Beyond the poured and thrown items are Anastasi's subway drawings from his Blind Drawing Series. Yes, others were being guided by forces, exploring surrealism, automatism. Others were splattering. Dripping. Throwing. Others were doodling. Perhaps it is the image of Anastasi, realized in a line by critic Thomas McEvilley, that makes me love him so, "Sometimes the paper would be in his pocket, folded small, the artist drawing away in the private dark with his stub of pencil while the performance went on." There’s something luscious about such an image and it isn’t only Anastasi the human, but the way Anastasi is presented, the language he is awarded. In the private dark. Doors are closed on the world. His stub of pencil. A tiny door, in a pocket, opens. While the performance went on. Two worlds collide.

While the performance went on. Such a line could be stickered to any event, a birth, a death, a haircut, the harvest of one grape. I plucked a grape from an idle bunch on a platter while the performance went on… The performance is always marching on, or dancing, or sometimes racing. Then it will surprise you, out on the pier, dangling a foot in the water, about to slip in. And the performance goes on.

WORDS

When art acts outside of the market, fights our demands, grates against accepted styles, we call it defiant. Defiant art. Like a ruffian, a school boy. Defiant. We call it complex, personal, not easy. His art is highly personal. But still we engage it. Still we work towards it. Attempt to hook it, barb it. Give it a taste.

How is it, then, that defiance overlooks our language? Is poetry no more when it fails to conform? Is there no such thing as a defiant poetry? We are told there is not. We are told this is nonsense, incomprehensible. No sense in trying to understand a thing, if it’s a thing without language. It’s stillborn. Empty! Leave it be. It will blow away with the autumn wind.

If I were to set Beethoven’s "Fifth" to words, you wouldn’t want it. You wouldn’t want the thing I could offer.
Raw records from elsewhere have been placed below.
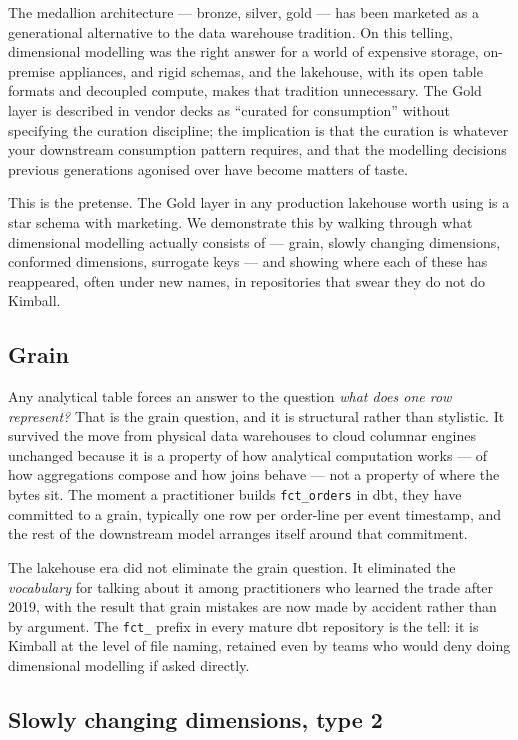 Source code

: \documentclass[11pt,a4paper]{article}
\begin{document}
The medallion architecture --- bronze, silver, gold --- has been marketed as a generational alternative to the data warehouse tradition. On this telling, dimensional modelling was the right answer for a world of expensive storage, on-premise appliances, and rigid schemas, and the lakehouse, with its open table formats and decoupled compute, makes that tradition unnecessary. The Gold layer is described in vendor decks as ``curated for consumption'' without specifying the curation discipline; the implication is that the curation is whatever your downstream consumption pattern requires, and that the modelling decisions previous generations agonised over have become matters of taste.

This is the pretense. The Gold layer in any production lakehouse worth using is a star schema with marketing. We demonstrate this by walking through what dimensional modelling actually consists of --- grain, slowly changing dimensions, conformed dimensions, surrogate keys --- and showing where each of these has reappeared, often under new names, in repositories that swear they do not do Kimball.

\subsection{Grain}

Any analytical table forces an answer to the question \emph{what does one row represent?} That is the grain question, and it is structural rather than stylistic. It survived the move from physical data warehouses to cloud columnar engines unchanged because it is a property of how analytical computation works --- of how aggregations compose and how joins behave --- not a property of where the bytes sit. The moment a practitioner builds \texttt{fct\_orders} in dbt, they have committed to a grain, typically one row per order-line per event timestamp, and the rest of the downstream model arranges itself around that commitment.

The lakehouse era did not eliminate the grain question. It eliminated the \emph{vocabulary} for talking about it among practitioners who learned the trade after 2019, with the result that grain mistakes are now made by accident rather than by argument. The \texttt{fct\_} prefix in every mature dbt repository is the tell: it is Kimball at the level of file naming, retained even by teams who would deny doing dimensional modelling if asked directly.

\subsection{Slowly changing dimensions, type 2}
\end{document}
But I will. I will prepare this meal for you. Hunt it, toss it, set it before you. Serve you this little mouse. Do with it what you will. Let it wilt. When it begins to blacken, before it is autumn dry, you will smell its carcass and know of me. And then, once crushed and dusted on your children's feet, you will forget me again.

LIST OF THINGS TO DO

I am still fielding this question and answering stupidly, instead of gazing quizzically into the distance to point out a harbor light. A visitor asked, "What is the practical purpose of your project?" I jumped for my book, "I have to write that down. Add that to my list of things to do. (Scribbling) B-e m-o-r-e p-r-a-c-t-i-c-a-l." And laugh. A laugh. Here follows a line of questions begun on day one, "What do you hope to gain?" I thought I had iterated. I thought I had driven it home. You're here, now get out. Go home, I said. Week after week, they ask, "How will you measure the success of your project?"

Dear Circler,
We have already succeeded. We succeeded on day one, when you approached, when you spoke to me. And I listened. When you rolled by and puckered: p-o-e-t. This is an ungraphable gain.
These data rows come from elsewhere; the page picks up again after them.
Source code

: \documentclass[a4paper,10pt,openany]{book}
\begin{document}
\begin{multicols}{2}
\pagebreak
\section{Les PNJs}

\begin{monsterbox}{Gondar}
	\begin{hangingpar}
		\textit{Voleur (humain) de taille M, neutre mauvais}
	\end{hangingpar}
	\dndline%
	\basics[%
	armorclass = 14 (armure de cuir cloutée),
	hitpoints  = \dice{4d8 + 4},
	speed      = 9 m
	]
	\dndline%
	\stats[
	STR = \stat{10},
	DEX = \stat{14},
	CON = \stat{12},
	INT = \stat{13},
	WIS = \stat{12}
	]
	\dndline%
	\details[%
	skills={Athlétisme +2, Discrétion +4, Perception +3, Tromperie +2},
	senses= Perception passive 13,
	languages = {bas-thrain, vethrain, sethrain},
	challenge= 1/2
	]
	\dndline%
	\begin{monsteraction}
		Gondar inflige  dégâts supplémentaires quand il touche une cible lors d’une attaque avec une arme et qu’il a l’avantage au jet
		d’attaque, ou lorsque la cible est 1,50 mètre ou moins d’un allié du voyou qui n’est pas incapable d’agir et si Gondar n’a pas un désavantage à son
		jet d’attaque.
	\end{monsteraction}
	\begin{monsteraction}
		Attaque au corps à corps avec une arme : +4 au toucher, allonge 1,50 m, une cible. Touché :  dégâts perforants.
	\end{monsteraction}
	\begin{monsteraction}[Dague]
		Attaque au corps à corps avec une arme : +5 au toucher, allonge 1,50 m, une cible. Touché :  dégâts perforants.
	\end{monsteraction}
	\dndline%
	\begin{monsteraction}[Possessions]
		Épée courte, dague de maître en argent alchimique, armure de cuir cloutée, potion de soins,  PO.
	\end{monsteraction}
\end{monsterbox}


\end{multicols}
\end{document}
Might I now return the question? How do you know your life has begun? How will you know when it is through? How do you know life at all? Do you grasp it? And how? Do you see it? In what? What do you hear? When it is too much, do you write it down? Do you ever write it down? What part of your life is not practical? Are these the best or the worst parts? Answer me this, what helps the most? Whimsy or Prose?